Your objective =
Extract all lines in the data that contain the word "width".

(Document images with source code)
************
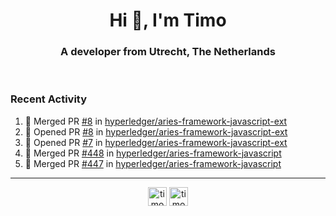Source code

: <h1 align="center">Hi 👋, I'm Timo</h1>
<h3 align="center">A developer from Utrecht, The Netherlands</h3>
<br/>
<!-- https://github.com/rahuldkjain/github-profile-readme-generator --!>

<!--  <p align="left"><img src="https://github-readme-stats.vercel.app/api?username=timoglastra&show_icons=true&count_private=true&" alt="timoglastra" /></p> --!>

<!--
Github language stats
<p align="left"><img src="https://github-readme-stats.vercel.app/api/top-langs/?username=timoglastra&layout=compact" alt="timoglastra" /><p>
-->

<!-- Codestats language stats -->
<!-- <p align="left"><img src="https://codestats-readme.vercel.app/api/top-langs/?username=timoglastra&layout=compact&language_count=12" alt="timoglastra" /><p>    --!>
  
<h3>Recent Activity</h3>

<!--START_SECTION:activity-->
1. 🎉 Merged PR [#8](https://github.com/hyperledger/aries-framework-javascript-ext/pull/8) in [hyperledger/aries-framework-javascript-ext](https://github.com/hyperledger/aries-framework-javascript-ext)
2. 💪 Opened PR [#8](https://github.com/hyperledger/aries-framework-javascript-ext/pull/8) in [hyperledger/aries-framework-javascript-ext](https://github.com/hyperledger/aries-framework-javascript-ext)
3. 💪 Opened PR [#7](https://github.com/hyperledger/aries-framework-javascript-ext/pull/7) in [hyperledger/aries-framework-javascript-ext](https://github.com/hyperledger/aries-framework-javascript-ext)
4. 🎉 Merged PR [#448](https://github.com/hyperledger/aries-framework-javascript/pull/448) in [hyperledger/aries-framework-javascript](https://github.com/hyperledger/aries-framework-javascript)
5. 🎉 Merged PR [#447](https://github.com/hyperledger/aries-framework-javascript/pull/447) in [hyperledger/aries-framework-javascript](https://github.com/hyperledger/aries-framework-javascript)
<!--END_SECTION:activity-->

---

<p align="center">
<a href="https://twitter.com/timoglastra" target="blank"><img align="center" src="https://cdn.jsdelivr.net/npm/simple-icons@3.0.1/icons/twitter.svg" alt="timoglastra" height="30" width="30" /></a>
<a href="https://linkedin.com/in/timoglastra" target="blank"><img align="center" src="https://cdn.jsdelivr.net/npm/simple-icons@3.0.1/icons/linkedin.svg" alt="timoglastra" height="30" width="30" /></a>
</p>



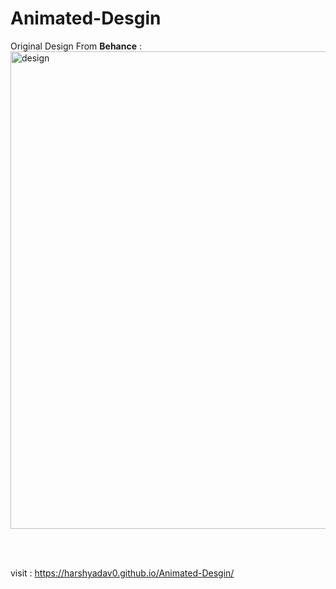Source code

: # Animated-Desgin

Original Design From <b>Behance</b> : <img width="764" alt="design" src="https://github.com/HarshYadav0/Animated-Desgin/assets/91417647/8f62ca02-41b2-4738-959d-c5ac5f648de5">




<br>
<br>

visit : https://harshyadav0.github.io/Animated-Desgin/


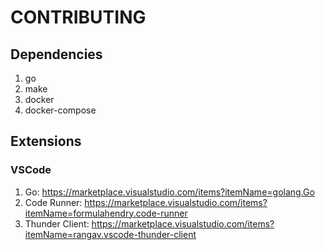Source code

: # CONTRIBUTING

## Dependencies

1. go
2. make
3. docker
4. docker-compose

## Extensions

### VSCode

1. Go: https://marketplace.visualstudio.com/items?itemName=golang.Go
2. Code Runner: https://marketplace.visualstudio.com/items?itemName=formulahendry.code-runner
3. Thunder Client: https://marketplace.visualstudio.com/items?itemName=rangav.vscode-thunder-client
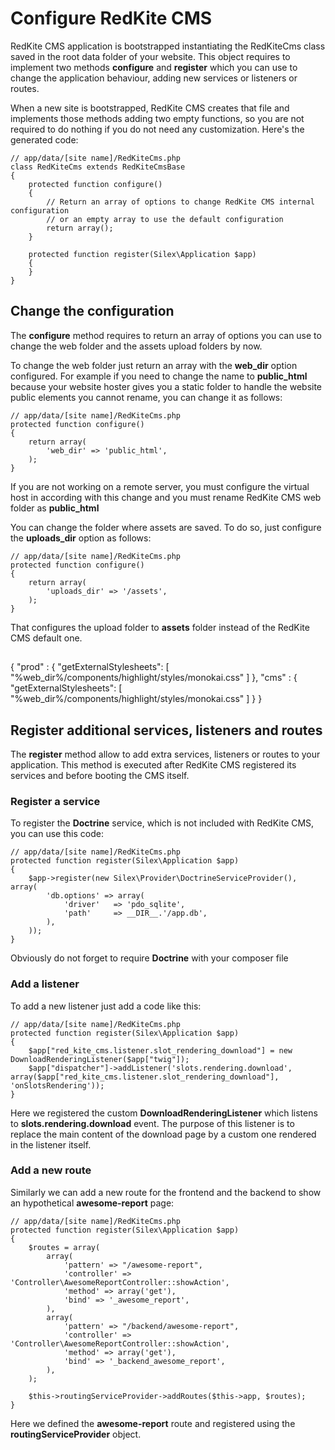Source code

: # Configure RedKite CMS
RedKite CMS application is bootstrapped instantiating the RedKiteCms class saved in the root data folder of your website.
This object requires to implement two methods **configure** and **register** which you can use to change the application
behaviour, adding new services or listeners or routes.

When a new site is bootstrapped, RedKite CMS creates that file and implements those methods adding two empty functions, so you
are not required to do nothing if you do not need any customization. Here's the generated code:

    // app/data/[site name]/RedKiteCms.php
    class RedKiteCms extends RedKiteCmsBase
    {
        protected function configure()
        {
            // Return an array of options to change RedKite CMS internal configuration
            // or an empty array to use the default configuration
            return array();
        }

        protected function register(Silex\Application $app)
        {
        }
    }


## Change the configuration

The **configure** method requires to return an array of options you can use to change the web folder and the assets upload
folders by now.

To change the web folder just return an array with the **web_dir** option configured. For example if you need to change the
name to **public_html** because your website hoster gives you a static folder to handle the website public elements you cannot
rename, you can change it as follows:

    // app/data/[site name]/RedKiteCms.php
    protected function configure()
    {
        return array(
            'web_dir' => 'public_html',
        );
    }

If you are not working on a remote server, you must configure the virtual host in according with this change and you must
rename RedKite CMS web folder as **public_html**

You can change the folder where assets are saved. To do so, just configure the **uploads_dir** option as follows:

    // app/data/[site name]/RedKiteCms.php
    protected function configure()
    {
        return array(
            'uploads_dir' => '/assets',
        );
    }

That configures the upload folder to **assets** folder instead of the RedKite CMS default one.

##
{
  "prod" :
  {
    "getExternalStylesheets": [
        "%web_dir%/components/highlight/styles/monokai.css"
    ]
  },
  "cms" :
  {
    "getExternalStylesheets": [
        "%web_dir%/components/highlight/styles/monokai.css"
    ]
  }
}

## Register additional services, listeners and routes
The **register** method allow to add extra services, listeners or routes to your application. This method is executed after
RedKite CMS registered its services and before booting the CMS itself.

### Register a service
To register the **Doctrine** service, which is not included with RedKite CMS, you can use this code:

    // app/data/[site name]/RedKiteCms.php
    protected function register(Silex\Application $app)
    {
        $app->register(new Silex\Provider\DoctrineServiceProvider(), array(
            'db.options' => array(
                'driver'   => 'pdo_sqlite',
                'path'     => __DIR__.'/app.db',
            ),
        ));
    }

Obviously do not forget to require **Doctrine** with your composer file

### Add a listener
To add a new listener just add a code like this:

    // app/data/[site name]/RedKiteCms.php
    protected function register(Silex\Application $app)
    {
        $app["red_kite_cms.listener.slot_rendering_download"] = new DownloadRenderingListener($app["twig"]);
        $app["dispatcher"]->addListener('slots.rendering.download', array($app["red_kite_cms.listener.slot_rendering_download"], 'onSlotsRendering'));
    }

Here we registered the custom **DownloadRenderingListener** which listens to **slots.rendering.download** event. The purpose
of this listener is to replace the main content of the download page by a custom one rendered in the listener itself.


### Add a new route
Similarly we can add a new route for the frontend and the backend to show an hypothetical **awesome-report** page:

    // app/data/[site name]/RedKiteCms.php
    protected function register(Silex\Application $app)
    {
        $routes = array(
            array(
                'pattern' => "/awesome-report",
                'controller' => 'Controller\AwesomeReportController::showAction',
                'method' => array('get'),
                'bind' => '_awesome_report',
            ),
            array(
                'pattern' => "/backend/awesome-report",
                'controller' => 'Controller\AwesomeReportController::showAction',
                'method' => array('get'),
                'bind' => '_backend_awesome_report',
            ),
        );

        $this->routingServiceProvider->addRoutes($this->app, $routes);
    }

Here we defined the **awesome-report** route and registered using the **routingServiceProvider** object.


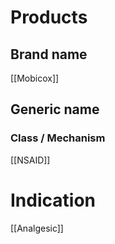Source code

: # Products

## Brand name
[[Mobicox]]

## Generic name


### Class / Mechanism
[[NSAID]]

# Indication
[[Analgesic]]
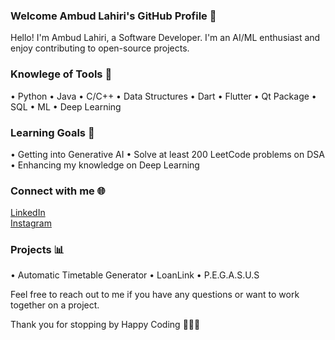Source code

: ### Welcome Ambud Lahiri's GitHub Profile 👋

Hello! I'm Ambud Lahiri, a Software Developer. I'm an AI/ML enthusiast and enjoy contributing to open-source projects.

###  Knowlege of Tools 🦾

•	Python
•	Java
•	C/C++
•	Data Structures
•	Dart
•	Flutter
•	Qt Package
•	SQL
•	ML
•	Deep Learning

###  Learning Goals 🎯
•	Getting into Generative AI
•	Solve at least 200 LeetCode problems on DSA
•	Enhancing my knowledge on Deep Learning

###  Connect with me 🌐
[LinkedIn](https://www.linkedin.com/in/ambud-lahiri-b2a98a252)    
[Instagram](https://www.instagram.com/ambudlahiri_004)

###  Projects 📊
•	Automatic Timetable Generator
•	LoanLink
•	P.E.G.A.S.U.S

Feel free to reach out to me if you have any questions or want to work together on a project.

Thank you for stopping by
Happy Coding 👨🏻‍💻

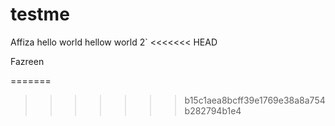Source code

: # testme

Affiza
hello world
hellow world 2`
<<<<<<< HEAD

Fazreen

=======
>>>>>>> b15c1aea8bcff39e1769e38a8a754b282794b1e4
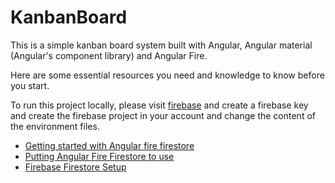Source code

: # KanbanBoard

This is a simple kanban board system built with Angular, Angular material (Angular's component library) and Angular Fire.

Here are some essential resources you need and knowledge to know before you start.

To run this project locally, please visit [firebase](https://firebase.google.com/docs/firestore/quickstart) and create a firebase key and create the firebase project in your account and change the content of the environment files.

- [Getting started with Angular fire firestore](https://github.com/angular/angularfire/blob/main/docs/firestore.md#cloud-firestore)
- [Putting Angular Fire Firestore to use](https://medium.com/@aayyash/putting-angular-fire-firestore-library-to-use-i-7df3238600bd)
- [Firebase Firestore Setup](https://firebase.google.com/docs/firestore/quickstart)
************
Output of the task =
<a href="https://twitter.com/timoglastra" target="blank"><img align="center" src="https://cdn.jsdelivr.net/npm/simple-icons@3.0.1/icons/twitter.svg" alt="timoglastra" height="30" width="30" /></a>
<a href="https://linkedin.com/in/timoglastra" target="blank"><img align="center" src="https://cdn.jsdelivr.net/npm/simple-icons@3.0.1/icons/linkedin.svg" alt="timoglastra" height="30" width="30" /></a>
Original Design From <b>Behance</b> : <img width="764" alt="design" src="https://github.com/HarshYadav0/Animated-Desgin/assets/91417647/8f62ca02-41b2-4738-959d-c5ac5f648de5">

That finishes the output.